What is needed: Check every line in the listing below for "object". Copy the ones where it occurs.

☆ ☆ ☆ ☆ ☆

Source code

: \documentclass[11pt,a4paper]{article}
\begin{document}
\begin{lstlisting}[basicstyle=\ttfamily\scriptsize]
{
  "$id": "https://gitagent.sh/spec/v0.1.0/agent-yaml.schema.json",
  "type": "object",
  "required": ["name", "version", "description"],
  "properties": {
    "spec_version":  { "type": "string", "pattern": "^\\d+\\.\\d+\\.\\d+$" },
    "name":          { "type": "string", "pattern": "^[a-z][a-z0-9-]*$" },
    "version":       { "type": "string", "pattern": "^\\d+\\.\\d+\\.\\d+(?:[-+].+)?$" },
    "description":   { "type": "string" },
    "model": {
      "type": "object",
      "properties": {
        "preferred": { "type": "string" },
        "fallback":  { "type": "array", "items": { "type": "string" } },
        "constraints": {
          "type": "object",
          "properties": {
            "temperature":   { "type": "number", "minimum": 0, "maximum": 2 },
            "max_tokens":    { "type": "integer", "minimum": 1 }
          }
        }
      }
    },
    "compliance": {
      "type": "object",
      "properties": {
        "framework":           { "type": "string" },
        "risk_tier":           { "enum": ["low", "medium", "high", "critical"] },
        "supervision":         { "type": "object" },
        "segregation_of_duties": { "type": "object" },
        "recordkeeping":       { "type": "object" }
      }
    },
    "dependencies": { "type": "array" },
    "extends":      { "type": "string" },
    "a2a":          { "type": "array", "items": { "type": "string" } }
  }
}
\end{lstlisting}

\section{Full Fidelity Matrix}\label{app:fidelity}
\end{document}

☆ ☆ ☆ ☆ ☆

Output for this exercise:
  "type": "object",
      "type": "object",
          "type": "object",
      "type": "object",
        "supervision":         { "type": "object" },
        "segregation_of_duties": { "type": "object" },
        "recordkeeping":       { "type": "object" }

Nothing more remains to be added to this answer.